[AIM OF THE EXERCISE] Quote the records exactly, starting at the first line and stopping after the line with "we transitioned to state $j$."; skip the pictures.

[DATASET RECORDS]
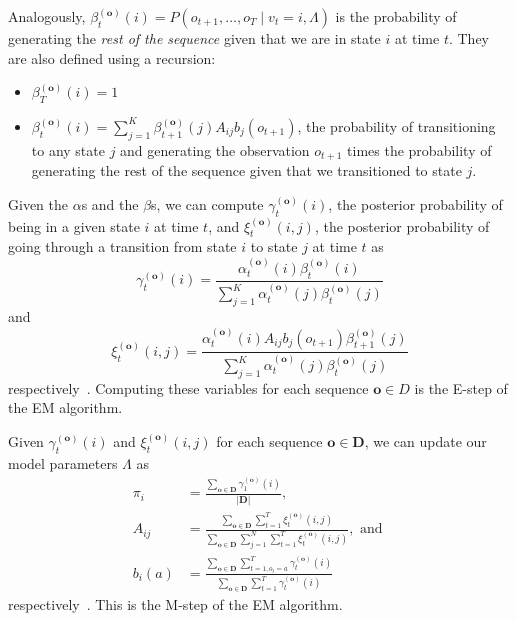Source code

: Analogously, $\beta^{(\mathbf{o})}_t(i) = P(o_{t+1}, \ldots, o_{T} \mid v_t
= i, \Lambda)$ is the probability of generating the \emph{rest of the
sequence} given that we are in state $i$ at time $t$. They are also defined
using a recursion:
\begin{itemize}
  \item $\beta^{(\mathbf{o})}_T(i) = 1$
  \item $\beta^{(\mathbf{o})}_t(i) = \sum_{j=1}^K
    \beta^{(\mathbf{o})}_{t+1}(j) A_{ij} b_j(o_{t+1})$, the probability of
    transitioning to any state $j$ and generating the observation $o_{t+1}$
    times the probability of generating the rest of the sequence given that
    we transitioned to state $j$.
\end{itemize}

Given the $\alpha$s and the $\beta$s, we can compute
$\gamma^{(\mathbf{o})}_t(i)$, the posterior probability of being in a given
state $i$ at time $t$, and $\xi^{(\mathbf{o})}_t(i,j)$, the posterior
probability of going through a transition from state $i$ to state $j$ at
time $t$ as
\begin{equation}
  \gamma^{(\mathbf{o})}_t(i) =
  \frac{\alpha^{(\mathbf{o})}_t(i)\beta^{(\mathbf{o})}_t(i)}{\sum_{j=1}^K
  \alpha^{(\mathbf{o})}_t(j)\beta^{(\mathbf{o})}_t(j)}
\end{equation}
and
\begin{equation}
  \xi^{(\mathbf{o})}_t(i,j) = \frac{\alpha^{(\mathbf{o})}_t(i) A_{ij}
  b_j(o_{t+1}) \beta^{(\mathbf{o})}_{t+1}(j)} {\sum_{j=1}^K
  \alpha^{(\mathbf{o})}_t(j)\beta^{(\mathbf{o})}_t(j)}
\end{equation}
respectively~\cite{Rabiner:1990:RSR}. Computing these variables for each
sequence $\mathbf{o} \in D$ is the E-step of the EM algorithm.

Given $\gamma^{(\mathbf{o})}_t(i)$ and $\xi^{(\mathbf{o})}_t(i,j)$ for each
sequence $\mathbf{o} \in \mathbf{D}$, we can update our model parameters $\Lambda$
as
\begin{align}
  \pi_i &= \frac{\sum_{\mathbf{o} \in \mathbf{D}}
  \gamma^{(\mathbf{o})}_1(i)}{|\mathbf{D}|},\\
  A_{ij} &= \frac{\sum_{\mathbf{o} \in \mathbf{D}} \sum_{t=1}^T
  \xi^{(\mathbf{o})}_t(i,j)} {\sum_{\mathbf{o} \in \mathbf{D}} \sum_{j=1}^N
  \sum_{t=1}^T \xi^{(\mathbf{o})}_t(i,j)},
  \text{ and }\\
  b_i(a) &= \frac{\sum_{\mathbf{o} \in \mathbf{D}} \sum_{t=1, o_t = a}^T
  \gamma^{(\mathbf{o})}_t(i)} {\sum_{\mathbf{o} \in \mathbf{D}}
  \sum_{t=1}^T \gamma^{(\mathbf{o})}_t(i)}
\end{align}
respectively~\cite{Rabiner:1990:RSR}. This is the M-step of the EM
algorithm.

[REPLY]
Source code

: Analogously, $\beta^{(\mathbf{o})}_t(i) = P(o_{t+1}, \ldots, o_{T} \mid v_t
= i, \Lambda)$ is the probability of generating the \emph{rest of the
sequence} given that we are in state $i$ at time $t$. They are also defined
using a recursion:
\begin{itemize}
  \item $\beta^{(\mathbf{o})}_T(i) = 1$
  \item $\beta^{(\mathbf{o})}_t(i) = \sum_{j=1}^K
    \beta^{(\mathbf{o})}_{t+1}(j) A_{ij} b_j(o_{t+1})$, the probability of
    transitioning to any state $j$ and generating the observation $o_{t+1}$
    times the probability of generating the rest of the sequence given that
    we transitioned to state $j$.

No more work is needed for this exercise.